1. A superb Bidri Tray decorated with Irises. Published: Zebrowski, p255, no.435.
Bidar, Deccan, India.
Early 18th century.
Bidri inlayed with silver.
Trays, or sinis, were part of “smoking sets”, on which the huqqa and respective ring would rest. They were also possibly used on their own to serve food or drink (Zebrowski). Bidri trays again show great elegance and a sense of harmony in their composition and play of light and darkness. They used either floral or geometric decoration, and their shape was usually round, octagonal or in the shape of flowers.

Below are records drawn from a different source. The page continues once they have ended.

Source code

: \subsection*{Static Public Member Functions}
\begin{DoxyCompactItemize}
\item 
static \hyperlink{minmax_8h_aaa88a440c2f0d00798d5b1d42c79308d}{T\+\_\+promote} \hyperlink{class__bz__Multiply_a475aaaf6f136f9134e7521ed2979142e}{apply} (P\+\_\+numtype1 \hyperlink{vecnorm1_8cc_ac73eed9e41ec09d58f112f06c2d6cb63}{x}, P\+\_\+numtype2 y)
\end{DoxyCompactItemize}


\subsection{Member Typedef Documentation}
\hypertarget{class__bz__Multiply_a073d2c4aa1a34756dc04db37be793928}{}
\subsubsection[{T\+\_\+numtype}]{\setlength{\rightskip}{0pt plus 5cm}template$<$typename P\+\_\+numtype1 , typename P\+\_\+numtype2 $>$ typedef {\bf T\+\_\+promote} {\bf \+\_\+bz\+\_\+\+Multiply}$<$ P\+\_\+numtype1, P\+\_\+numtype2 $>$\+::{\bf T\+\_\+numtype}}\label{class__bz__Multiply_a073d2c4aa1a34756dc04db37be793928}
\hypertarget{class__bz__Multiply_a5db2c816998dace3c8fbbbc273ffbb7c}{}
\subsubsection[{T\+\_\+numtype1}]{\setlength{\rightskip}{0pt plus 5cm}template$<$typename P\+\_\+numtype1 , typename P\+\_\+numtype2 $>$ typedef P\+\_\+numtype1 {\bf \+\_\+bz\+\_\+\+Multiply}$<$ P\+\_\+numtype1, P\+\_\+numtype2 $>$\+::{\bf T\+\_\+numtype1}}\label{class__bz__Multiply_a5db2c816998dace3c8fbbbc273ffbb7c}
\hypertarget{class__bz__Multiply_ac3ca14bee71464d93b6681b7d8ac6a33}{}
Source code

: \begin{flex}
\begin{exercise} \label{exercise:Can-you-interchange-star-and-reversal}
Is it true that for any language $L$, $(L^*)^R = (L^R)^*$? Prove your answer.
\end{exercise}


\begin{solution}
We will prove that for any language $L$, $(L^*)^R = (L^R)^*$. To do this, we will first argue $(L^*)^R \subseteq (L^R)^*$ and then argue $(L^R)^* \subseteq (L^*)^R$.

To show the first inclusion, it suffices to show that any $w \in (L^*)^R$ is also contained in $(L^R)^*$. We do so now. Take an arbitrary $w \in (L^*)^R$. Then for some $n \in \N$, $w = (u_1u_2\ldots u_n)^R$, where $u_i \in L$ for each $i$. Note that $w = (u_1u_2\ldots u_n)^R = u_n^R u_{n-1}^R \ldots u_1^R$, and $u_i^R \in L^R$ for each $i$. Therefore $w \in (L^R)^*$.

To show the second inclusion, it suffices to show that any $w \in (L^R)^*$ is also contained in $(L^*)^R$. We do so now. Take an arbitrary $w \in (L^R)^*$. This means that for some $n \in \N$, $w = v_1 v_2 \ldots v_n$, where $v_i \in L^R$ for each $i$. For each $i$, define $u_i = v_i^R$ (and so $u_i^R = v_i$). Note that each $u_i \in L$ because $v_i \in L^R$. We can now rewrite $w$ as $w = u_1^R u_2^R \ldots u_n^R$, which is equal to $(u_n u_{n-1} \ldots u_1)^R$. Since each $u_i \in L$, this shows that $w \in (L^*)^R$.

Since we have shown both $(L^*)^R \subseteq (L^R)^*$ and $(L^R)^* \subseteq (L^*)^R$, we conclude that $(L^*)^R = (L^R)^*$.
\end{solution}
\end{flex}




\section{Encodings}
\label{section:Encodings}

The present tray, from the early 18th century, is an elegant example of a flower-shaped Bidri tray inlayed with silver, with the particularity of sitting on eight feet. It combines geometric elements in its centre with several floral motifs that enrich the composition. Twelve large irises surround the central circle, while twice as many smaller flowers populate the petal-shaped raised edges of the tray. Separating the two floral rows, there is an additional geometric decorative band. The use of irises to decorate the tray creates a direct link with Deccani painting of this period, namely in the typical use of irises to decorate the borders of miniature paintings.
The fact that the silver inlays do not cover the totality of the surface of the tray creates a stark graphic effect, with silver irises radiating light against considerable areas of dark background. Combined with the perfect symmetry of the composition, there is a sense of overall harmony and dynamic balance.
The tray is published in Mark Zebrowski’s seminal book ‘Gold, Silver & Bronze from Mughal India’, on plate no. 435.